Gem Version Build Status

MediaWiktory is a MediaWiki (think Wikipedia, Wiktionary and others) API client. It is the only client that allows (almost) full access to MediaWiki API powers without loosing of Ruby powers.

No, seriously.

MediaWiki API currently is very powerful and full-featured (thought not very easy to use). Things like "fetch first 50 pages from that category alongside with their revision history and interwiki links and mediafile stats" are typically done with one carefully constructed request and return lots of useful information.

Yes, there already are several API clients for Ruby, including "official" one.
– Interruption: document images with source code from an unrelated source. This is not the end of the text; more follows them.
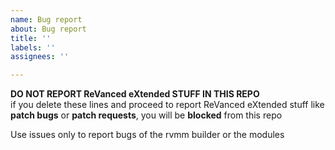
 ```yaml
---
name: Bug report
about: Bug report
title: ''
labels: ''
assignees: ''

---
```


**DO NOT REPORT ReVanced eXtended STUFF IN THIS REPO**  
if you delete these lines and proceed to report ReVanced eXtended stuff like **patch bugs** or **patch requests**, you will be **blocked** from this repo

Use issues only to report bugs of the rvmm builder or the modules
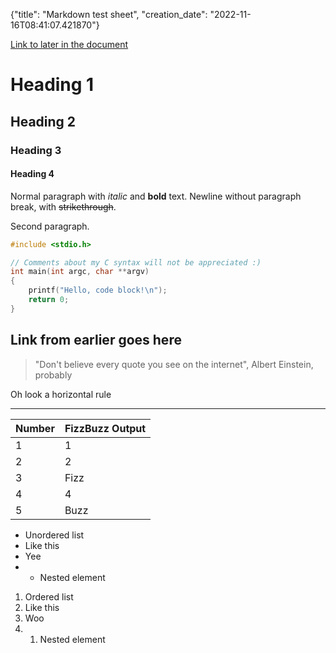 {"title": "Markdown test sheet", "creation_date": "2022-11-16T08:41:07.421870"}

[Link to later in the document](#link-here)


# Heading 1

## Heading 2

### Heading 3

#### Heading 4

Normal paragraph with *italic* and **bold** text.
Newline without paragraph break, with ~~strikethrough~~.

Second paragraph.

```c
#include <stdio.h>

// Comments about my C syntax will not be appreciated :)
int main(int argc, char **argv)
{
    printf("Hello, code block!\n");
    return 0;
}
```

<h2 id="link-here">Link from earlier goes here</h3>

> "Don't believe every quote you see on the internet", Albert Einstein, probably

Oh look a horizontal rule

---


| Number | FizzBuzz Output |
|--------|-----------------|
| 1      | 1               |
| 2      | 2               |
| 3      | Fizz            |
| 4      | 4               |
| 5      | Buzz            |

- Unordered list
- Like this
- Yee
- - Nested element

1. Ordered list
2. Like this
3. Woo
4. 1. Nested element
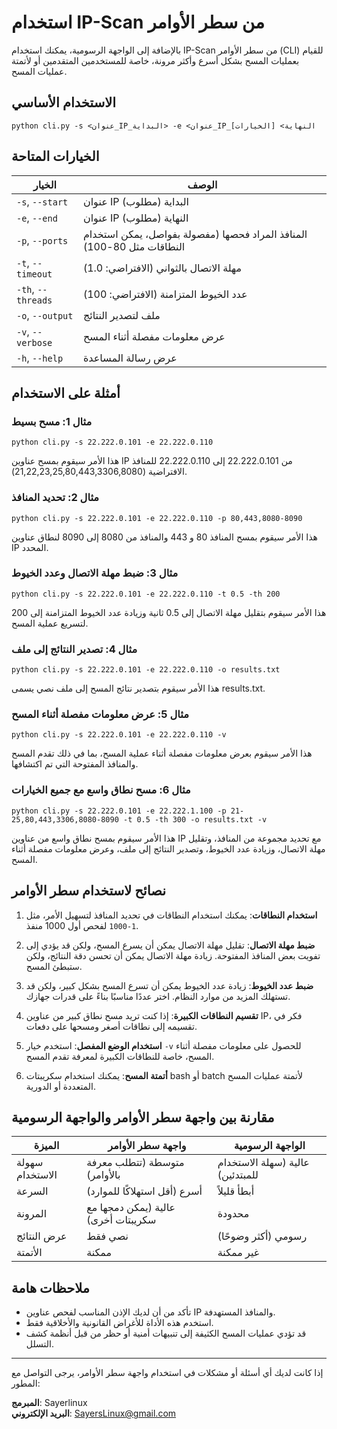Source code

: # استخدام IP-Scan من سطر الأوامر

بالإضافة إلى الواجهة الرسومية، يمكنك استخدام IP-Scan من سطر الأوامر (CLI) للقيام بعمليات المسح بشكل أسرع وأكثر مرونة، خاصة للمستخدمين المتقدمين أو لأتمتة عمليات المسح.

## الاستخدام الأساسي

```
python cli.py -s <عنوان_IP_البداية> -e <عنوان_IP_النهاية> [الخيارات]
```

## الخيارات المتاحة

| الخيار | الوصف |
|--------|-------|
| `-s`, `--start` | عنوان IP البداية (مطلوب) |
| `-e`, `--end` | عنوان IP النهاية (مطلوب) |
| `-p`, `--ports` | المنافذ المراد فحصها (مفصولة بفواصل، يمكن استخدام النطاقات مثل 80-100) |
| `-t`, `--timeout` | مهلة الاتصال بالثواني (الافتراضي: 1.0) |
| `-th`, `--threads` | عدد الخيوط المتزامنة (الافتراضي: 100) |
| `-o`, `--output` | ملف لتصدير النتائج |
| `-v`, `--verbose` | عرض معلومات مفصلة أثناء المسح |
| `-h`, `--help` | عرض رسالة المساعدة |

## أمثلة على الاستخدام

### مثال 1: مسح بسيط

```
python cli.py -s 22.222.0.101 -e 22.222.0.110
```

هذا الأمر سيقوم بمسح عناوين IP من 22.222.0.101 إلى 22.222.0.110 للمنافذ الافتراضية (21,22,23,25,80,443,3306,8080).

### مثال 2: تحديد المنافذ

```
python cli.py -s 22.222.0.101 -e 22.222.0.110 -p 80,443,8080-8090
```

هذا الأمر سيقوم بمسح المنافذ 80 و 443 والمنافذ من 8080 إلى 8090 لنطاق عناوين IP المحدد.

### مثال 3: ضبط مهلة الاتصال وعدد الخيوط

```
python cli.py -s 22.222.0.101 -e 22.222.0.110 -t 0.5 -th 200
```

هذا الأمر سيقوم بتقليل مهلة الاتصال إلى 0.5 ثانية وزيادة عدد الخيوط المتزامنة إلى 200 لتسريع عملية المسح.

### مثال 4: تصدير النتائج إلى ملف

```
python cli.py -s 22.222.0.101 -e 22.222.0.110 -o results.txt
```

هذا الأمر سيقوم بتصدير نتائج المسح إلى ملف نصي يسمى results.txt.

### مثال 5: عرض معلومات مفصلة أثناء المسح

```
python cli.py -s 22.222.0.101 -e 22.222.0.110 -v
```

هذا الأمر سيقوم بعرض معلومات مفصلة أثناء عملية المسح، بما في ذلك تقدم المسح والمنافذ المفتوحة التي تم اكتشافها.

### مثال 6: مسح نطاق واسع مع جميع الخيارات

```
python cli.py -s 22.222.0.101 -e 22.222.1.100 -p 21-25,80,443,3306,8080-8090 -t 0.5 -th 300 -o results.txt -v
```

هذا الأمر سيقوم بمسح نطاق واسع من عناوين IP مع تحديد مجموعة من المنافذ، وتقليل مهلة الاتصال، وزيادة عدد الخيوط، وتصدير النتائج إلى ملف، وعرض معلومات مفصلة أثناء المسح.

## نصائح لاستخدام سطر الأوامر

1. **استخدام النطاقات**: يمكنك استخدام النطاقات في تحديد المنافذ لتسهيل الأمر، مثل `1-1000` لفحص أول 1000 منفذ.

2. **ضبط مهلة الاتصال**: تقليل مهلة الاتصال يمكن أن يسرع المسح، ولكن قد يؤدي إلى تفويت بعض المنافذ المفتوحة. زيادة مهلة الاتصال يمكن أن تحسن دقة النتائج، ولكن ستبطئ المسح.

3. **ضبط عدد الخيوط**: زيادة عدد الخيوط يمكن أن تسرع المسح بشكل كبير، ولكن قد تستهلك المزيد من موارد النظام. اختر عددًا مناسبًا بناءً على قدرات جهازك.

4. **تقسيم النطاقات الكبيرة**: إذا كنت تريد مسح نطاق كبير من عناوين IP، فكر في تقسيمه إلى نطاقات أصغر ومسحها على دفعات.

5. **استخدام الوضع المفصل**: استخدم خيار `-v` للحصول على معلومات مفصلة أثناء المسح، خاصة للنطاقات الكبيرة لمعرفة تقدم المسح.

6. **أتمتة المسح**: يمكنك استخدام سكريبتات bash أو batch لأتمتة عمليات المسح المتعددة أو الدورية.

## مقارنة بين واجهة سطر الأوامر والواجهة الرسومية

| الميزة | واجهة سطر الأوامر | الواجهة الرسومية |
|--------|-------------------|-------------------|
| سهولة الاستخدام | متوسطة (تتطلب معرفة بالأوامر) | عالية (سهلة الاستخدام للمبتدئين) |
| السرعة | أسرع (أقل استهلاكًا للموارد) | أبطأ قليلاً |
| المرونة | عالية (يمكن دمجها مع سكريبتات أخرى) | محدودة |
| عرض النتائج | نصي فقط | رسومي (أكثر وضوحًا) |
| الأتمتة | ممكنة | غير ممكنة |

## ملاحظات هامة

- تأكد من أن لديك الإذن المناسب لفحص عناوين IP والمنافذ المستهدفة.
- استخدم هذه الأداة للأغراض القانونية والأخلاقية فقط.
- قد تؤدي عمليات المسح الكثيفة إلى تنبيهات أمنية أو حظر من قبل أنظمة كشف التسلل.

---

إذا كانت لديك أي أسئلة أو مشكلات في استخدام واجهة سطر الأوامر، يرجى التواصل مع المطور:

**المبرمج**: Sayerlinux  
**البريد الإلكتروني**: SayersLinux@gmail.com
Typical approach for all of them is thick wrapper around some functionality (like "login and edit pages" or "search and analyze pages"), and leave all the other cool things for generic action method (at best), or without any coverage at all.

MediaWiktory, to the contrary is:

  • thin wrapper...
  • around all MediaWiki API features...
  • making access to them available through idiomatic Ruby code, easy to use and clearly documented.

Examples

Example 1. Fetching page's text and metadata:

api = MediaWiktory::Wikipedia::Api.new
response = api.query.       # "query" action is a basis for all pages/categories/meta receiving
  titles('Argentina').      # query page titles: Argentina
  prop(:info, :revisions).  # query page properties: info, revisions
  prop(:url, :content).     # query those properties subproperties: full URL (from info) and content (from revisions)
  response                  # perform query and parse it!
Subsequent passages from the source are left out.